For the entries below, print exactly the lines between the line holding "### VSCodium reStructuredText Plugin" and the line holding "For easier writing", inclusive, and nothing else.
Start of Block
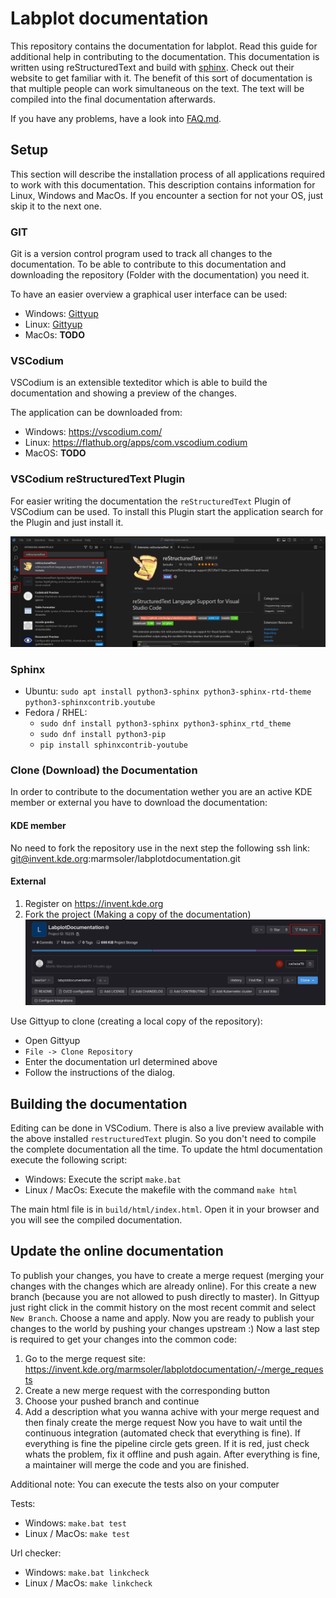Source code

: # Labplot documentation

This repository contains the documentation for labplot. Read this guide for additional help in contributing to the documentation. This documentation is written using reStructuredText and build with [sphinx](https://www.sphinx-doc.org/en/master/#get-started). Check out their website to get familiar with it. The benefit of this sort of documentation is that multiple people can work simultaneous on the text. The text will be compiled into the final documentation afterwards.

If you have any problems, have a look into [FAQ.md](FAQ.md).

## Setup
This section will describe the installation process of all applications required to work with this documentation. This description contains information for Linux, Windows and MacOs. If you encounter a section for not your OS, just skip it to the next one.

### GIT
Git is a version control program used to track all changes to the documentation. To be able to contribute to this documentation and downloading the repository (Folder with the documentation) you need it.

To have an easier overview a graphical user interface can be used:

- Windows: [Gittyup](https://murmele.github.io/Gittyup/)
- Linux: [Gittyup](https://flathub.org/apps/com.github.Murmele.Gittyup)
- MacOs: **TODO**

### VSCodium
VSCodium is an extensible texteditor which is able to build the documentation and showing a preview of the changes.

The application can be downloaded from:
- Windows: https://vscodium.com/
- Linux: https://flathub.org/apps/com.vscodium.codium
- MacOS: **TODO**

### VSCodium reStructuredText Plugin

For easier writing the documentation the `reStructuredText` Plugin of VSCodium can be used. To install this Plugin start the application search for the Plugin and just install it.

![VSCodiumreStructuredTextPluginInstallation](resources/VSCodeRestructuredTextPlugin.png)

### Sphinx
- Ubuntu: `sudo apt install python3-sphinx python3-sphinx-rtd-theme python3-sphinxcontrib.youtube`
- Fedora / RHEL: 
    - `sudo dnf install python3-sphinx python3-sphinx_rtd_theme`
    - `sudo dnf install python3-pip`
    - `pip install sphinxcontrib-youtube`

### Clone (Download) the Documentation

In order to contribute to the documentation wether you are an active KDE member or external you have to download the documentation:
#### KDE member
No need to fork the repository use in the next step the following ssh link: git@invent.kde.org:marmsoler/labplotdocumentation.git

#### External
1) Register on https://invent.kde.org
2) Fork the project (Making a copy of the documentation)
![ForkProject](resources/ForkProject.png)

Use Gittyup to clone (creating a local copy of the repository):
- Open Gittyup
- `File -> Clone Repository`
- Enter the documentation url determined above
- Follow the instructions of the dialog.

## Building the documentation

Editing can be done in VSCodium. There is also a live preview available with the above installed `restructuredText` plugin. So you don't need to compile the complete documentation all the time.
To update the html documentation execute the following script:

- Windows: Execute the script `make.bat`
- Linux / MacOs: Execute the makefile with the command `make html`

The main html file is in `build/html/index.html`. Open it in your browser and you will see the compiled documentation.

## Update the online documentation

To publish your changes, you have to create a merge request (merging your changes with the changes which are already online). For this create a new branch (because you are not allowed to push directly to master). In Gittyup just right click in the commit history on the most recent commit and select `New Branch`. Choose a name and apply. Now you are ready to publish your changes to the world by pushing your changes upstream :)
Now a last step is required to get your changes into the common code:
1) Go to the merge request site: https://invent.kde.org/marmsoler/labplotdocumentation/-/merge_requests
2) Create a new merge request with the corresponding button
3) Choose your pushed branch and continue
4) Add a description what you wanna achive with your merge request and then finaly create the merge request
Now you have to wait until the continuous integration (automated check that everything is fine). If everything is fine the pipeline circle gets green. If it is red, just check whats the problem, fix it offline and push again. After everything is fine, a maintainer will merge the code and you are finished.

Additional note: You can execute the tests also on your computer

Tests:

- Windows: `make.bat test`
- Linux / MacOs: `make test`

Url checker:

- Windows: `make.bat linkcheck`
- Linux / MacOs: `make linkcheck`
End of Block
Start of Block
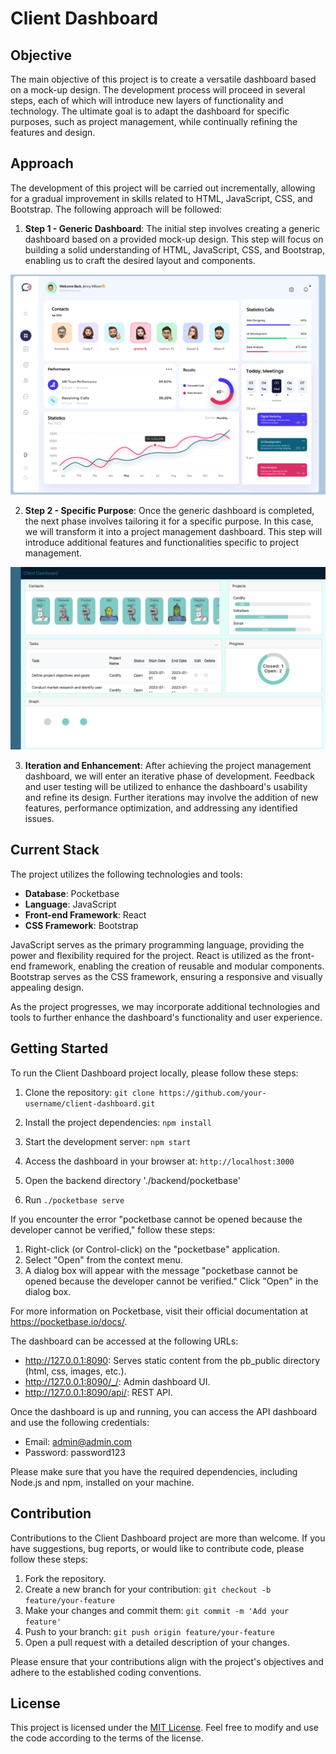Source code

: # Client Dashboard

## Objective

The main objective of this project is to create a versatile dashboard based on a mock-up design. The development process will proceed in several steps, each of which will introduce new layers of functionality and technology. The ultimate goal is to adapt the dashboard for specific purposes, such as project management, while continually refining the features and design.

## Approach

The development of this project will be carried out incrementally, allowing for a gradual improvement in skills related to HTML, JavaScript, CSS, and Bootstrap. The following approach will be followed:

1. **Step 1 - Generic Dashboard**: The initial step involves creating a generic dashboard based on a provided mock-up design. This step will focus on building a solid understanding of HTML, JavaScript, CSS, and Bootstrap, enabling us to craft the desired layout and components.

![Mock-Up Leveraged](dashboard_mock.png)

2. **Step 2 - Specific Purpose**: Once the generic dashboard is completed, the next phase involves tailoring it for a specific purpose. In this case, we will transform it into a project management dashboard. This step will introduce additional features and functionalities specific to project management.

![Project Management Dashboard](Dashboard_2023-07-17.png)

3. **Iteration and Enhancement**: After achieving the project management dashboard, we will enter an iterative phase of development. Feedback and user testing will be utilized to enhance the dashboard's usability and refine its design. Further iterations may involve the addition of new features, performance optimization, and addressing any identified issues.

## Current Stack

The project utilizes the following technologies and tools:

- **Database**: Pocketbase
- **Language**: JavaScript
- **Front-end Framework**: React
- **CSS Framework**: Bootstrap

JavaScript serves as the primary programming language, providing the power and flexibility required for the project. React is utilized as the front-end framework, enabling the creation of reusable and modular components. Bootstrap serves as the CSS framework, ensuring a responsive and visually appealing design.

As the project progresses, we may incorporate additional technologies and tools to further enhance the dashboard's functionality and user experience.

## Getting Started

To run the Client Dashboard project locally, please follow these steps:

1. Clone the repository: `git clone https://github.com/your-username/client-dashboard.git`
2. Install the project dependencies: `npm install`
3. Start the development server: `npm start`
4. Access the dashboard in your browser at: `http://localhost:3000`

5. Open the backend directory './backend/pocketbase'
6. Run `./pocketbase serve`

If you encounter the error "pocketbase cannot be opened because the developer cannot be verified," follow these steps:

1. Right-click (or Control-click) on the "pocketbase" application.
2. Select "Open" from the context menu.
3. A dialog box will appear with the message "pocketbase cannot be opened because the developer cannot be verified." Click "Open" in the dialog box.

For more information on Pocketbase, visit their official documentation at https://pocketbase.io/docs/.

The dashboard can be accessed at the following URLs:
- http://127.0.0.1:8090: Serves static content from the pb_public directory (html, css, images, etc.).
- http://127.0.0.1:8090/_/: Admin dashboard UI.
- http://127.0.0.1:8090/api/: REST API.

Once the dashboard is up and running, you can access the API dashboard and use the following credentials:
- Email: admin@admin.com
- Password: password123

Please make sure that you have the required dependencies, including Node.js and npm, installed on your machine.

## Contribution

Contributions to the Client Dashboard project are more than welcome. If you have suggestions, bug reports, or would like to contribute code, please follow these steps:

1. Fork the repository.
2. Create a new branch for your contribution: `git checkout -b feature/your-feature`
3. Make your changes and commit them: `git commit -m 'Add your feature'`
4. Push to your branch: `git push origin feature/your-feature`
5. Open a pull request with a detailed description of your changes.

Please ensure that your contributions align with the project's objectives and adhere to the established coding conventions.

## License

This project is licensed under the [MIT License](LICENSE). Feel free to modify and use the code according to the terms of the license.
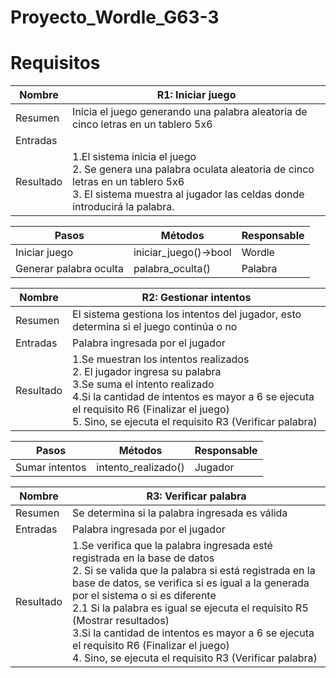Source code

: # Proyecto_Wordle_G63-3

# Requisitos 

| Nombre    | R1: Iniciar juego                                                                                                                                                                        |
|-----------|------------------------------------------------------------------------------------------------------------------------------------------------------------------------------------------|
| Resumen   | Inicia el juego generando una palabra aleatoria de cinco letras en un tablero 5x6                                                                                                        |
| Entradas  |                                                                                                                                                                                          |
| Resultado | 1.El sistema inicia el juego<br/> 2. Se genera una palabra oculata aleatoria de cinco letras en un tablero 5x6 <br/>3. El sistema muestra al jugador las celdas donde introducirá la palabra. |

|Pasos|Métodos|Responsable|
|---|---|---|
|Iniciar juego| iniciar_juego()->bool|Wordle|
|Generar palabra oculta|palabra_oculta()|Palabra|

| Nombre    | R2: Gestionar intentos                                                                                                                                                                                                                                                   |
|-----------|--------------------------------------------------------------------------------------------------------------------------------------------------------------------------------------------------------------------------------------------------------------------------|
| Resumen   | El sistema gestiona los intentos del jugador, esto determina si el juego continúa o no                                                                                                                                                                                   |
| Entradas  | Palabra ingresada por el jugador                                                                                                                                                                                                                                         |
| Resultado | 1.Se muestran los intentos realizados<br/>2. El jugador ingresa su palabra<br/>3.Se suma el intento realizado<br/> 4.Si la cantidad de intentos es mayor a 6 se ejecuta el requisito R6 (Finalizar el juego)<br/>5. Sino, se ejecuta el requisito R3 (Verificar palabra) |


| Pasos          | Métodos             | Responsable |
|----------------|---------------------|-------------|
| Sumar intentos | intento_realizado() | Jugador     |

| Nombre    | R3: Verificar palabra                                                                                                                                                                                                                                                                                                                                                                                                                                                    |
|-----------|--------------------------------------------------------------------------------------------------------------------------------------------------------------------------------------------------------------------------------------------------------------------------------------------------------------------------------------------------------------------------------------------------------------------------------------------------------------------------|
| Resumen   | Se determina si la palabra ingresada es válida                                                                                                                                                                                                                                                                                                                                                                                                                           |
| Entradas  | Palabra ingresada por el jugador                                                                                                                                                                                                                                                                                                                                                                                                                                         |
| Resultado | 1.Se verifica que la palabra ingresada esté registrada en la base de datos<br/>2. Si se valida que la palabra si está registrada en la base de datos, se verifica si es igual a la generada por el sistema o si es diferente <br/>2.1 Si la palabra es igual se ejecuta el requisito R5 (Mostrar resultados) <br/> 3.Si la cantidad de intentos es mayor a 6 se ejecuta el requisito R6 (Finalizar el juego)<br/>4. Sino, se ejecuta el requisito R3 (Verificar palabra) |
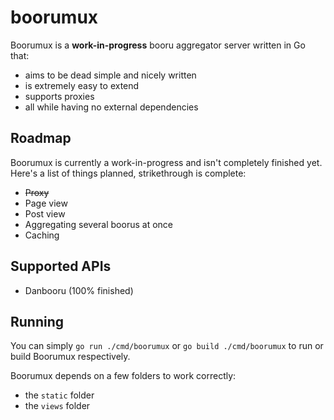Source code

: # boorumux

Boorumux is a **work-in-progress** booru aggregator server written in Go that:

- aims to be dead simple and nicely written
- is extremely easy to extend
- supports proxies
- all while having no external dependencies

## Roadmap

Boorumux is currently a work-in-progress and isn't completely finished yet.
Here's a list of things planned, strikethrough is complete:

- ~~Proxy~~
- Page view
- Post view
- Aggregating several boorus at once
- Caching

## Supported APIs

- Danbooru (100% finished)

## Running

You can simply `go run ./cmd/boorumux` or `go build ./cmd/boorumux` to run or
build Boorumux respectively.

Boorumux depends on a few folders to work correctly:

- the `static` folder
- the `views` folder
End of Block
Start of Block
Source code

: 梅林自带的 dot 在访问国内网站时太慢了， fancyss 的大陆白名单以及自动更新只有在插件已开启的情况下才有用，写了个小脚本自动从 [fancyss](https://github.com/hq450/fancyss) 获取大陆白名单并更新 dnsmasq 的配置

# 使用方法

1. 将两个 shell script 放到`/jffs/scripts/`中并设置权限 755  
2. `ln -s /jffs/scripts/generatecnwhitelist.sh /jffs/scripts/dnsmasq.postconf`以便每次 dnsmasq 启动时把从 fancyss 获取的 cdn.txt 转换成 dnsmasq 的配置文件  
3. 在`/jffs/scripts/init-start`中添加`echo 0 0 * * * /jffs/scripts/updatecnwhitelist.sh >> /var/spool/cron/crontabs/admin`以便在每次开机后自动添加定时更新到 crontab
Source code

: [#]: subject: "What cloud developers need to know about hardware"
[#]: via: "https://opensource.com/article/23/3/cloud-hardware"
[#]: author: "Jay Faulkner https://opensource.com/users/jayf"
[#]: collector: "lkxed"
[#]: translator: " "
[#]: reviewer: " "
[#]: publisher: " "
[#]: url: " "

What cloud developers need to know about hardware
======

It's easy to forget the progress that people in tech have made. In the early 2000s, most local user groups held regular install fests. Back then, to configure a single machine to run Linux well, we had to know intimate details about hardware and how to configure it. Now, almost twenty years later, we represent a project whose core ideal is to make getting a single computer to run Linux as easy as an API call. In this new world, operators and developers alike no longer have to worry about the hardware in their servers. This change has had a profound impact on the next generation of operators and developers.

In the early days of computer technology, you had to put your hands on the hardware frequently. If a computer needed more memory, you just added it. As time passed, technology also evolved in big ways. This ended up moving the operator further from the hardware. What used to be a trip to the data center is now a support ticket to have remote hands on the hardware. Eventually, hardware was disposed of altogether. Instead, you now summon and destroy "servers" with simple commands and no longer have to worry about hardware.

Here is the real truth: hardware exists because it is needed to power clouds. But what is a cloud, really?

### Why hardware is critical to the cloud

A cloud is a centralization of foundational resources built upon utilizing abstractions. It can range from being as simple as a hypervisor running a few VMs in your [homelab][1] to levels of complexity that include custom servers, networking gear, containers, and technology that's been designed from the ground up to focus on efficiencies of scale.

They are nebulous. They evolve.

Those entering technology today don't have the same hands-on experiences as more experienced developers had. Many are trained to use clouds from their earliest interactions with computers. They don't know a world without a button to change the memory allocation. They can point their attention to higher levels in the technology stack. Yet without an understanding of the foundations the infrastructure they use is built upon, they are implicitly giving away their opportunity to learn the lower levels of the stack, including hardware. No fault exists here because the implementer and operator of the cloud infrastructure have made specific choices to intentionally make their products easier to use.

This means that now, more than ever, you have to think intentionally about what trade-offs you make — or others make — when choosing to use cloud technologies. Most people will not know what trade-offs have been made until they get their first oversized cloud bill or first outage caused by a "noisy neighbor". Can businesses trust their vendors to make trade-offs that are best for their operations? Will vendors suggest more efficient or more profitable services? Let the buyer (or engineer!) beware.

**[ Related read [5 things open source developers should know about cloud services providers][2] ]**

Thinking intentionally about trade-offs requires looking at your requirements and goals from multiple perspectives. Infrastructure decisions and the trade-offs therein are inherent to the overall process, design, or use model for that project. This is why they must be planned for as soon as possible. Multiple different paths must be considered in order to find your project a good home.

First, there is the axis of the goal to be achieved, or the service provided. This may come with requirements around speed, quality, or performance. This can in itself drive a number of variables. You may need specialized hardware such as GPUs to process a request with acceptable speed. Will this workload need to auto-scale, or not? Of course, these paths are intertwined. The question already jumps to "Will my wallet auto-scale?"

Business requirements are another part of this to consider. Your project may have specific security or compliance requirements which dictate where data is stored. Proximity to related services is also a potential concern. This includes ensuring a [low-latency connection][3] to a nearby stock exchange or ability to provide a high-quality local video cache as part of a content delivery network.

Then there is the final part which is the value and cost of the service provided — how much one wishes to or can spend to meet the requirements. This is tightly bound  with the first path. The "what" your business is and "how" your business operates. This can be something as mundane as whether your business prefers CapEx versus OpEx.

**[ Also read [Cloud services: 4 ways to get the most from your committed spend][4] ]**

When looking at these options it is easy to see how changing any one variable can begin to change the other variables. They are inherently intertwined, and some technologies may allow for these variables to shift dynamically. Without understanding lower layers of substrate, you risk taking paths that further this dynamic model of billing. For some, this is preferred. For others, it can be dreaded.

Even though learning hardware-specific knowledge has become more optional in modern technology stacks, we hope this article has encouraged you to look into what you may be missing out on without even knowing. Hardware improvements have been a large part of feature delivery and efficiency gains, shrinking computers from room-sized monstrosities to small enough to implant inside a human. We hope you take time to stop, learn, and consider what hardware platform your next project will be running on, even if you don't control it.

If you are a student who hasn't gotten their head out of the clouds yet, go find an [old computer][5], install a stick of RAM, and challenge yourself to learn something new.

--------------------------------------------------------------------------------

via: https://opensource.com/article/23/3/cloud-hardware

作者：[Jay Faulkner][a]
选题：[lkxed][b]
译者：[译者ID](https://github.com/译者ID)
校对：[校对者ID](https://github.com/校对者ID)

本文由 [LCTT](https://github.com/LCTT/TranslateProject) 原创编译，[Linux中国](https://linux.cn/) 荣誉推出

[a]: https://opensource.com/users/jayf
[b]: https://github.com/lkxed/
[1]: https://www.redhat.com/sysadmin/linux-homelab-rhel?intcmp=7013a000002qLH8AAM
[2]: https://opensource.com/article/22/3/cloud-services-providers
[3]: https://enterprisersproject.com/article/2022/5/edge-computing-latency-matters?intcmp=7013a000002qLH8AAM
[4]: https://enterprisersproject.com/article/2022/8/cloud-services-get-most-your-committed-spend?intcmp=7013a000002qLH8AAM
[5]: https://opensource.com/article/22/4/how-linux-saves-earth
End of Block
EXERCISE OUTPUT –
### VSCodium reStructuredText Plugin

For easier writing the documentation the `reStructuredText` Plugin of VSCodium can be used. To install this Plugin start the application search for the Plugin and just install it.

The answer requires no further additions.